* [ABOUT THIS TASK] Output the entries that follow, word for word.

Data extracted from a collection

▼▼▼

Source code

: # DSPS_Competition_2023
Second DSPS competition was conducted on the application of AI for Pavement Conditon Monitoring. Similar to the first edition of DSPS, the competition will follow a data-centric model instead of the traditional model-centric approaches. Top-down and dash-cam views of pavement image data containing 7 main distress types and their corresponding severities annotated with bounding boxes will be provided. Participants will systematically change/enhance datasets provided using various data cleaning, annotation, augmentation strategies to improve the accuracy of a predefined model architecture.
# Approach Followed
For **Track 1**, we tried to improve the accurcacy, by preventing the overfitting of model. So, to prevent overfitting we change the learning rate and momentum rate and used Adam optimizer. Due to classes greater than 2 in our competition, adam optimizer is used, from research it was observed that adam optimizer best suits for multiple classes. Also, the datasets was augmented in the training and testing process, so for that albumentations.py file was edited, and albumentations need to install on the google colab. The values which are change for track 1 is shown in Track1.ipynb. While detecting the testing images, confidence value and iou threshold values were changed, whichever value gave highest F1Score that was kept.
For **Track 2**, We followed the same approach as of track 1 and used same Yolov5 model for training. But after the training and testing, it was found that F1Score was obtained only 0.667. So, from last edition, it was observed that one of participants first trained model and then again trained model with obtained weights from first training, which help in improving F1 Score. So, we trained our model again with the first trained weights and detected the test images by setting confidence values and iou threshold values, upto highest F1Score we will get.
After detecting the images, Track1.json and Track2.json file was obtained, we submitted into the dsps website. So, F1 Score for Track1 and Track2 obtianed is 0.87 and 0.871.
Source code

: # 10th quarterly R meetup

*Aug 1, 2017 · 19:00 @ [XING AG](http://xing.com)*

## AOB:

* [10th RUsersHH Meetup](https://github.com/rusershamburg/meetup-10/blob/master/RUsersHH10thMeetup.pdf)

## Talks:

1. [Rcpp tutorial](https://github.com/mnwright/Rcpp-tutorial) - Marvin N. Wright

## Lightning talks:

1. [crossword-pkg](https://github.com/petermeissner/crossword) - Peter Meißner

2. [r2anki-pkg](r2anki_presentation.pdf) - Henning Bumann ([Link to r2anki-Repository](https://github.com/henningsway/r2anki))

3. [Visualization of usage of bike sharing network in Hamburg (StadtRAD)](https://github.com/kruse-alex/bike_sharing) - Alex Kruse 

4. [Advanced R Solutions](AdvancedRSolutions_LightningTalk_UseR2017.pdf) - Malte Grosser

▲▲▲

* [YOUR SOLUTION]
Source code

: # DSPS_Competition_2023
Second DSPS competition was conducted on the application of AI for Pavement Conditon Monitoring. Similar to the first edition of DSPS, the competition will follow a data-centric model instead of the traditional model-centric approaches. Top-down and dash-cam views of pavement image data containing 7 main distress types and their corresponding severities annotated with bounding boxes will be provided. Participants will systematically change/enhance datasets provided using various data cleaning, annotation, augmentation strategies to improve the accuracy of a predefined model architecture.
# Approach Followed
For **Track 1**, we tried to improve the accurcacy, by preventing the overfitting of model. So, to prevent overfitting we change the learning rate and momentum rate and used Adam optimizer. Due to classes greater than 2 in our competition, adam optimizer is used, from research it was observed that adam optimizer best suits for multiple classes. Also, the datasets was augmented in the training and testing process, so for that albumentations.py file was edited, and albumentations need to install on the google colab. The values which are change for track 1 is shown in Track1.ipynb. While detecting the testing images, confidence value and iou threshold values were changed, whichever value gave highest F1Score that was kept.
For **Track 2**, We followed the same approach as of track 1 and used same Yolov5 model for training. But after the training and testing, it was found that F1Score was obtained only 0.667. So, from last edition, it was observed that one of participants first trained model and then again trained model with obtained weights from first training, which help in improving F1 Score. So, we trained our model again with the first trained weights and detected the test images by setting confidence values and iou threshold values, upto highest F1Score we will get.
After detecting the images, Track1.json and Track2.json file was obtained, we submitted into the dsps website. So, F1 Score for Track1 and Track2 obtianed is 0.87 and 0.871.
Source code

: # 10th quarterly R meetup

*Aug 1, 2017 · 19:00 @ [XING AG](http://xing.com)*

## AOB:

* [10th RUsersHH Meetup](https://github.com/rusershamburg/meetup-10/blob/master/RUsersHH10thMeetup.pdf)

## Talks:

1. [Rcpp tutorial](https://github.com/mnwright/Rcpp-tutorial) - Marvin N. Wright

## Lightning talks:

1. [crossword-pkg](https://github.com/petermeissner/crossword) - Peter Meißner

2. [r2anki-pkg](r2anki_presentation.pdf) - Henning Bumann ([Link to r2anki-Repository](https://github.com/henningsway/r2anki))

3. [Visualization of usage of bike sharing network in Hamburg (StadtRAD)](https://github.com/kruse-alex/bike_sharing) - Alex Kruse 

4. [Advanced R Solutions](AdvancedRSolutions_LightningTalk_UseR2017.pdf) - Malte Grosser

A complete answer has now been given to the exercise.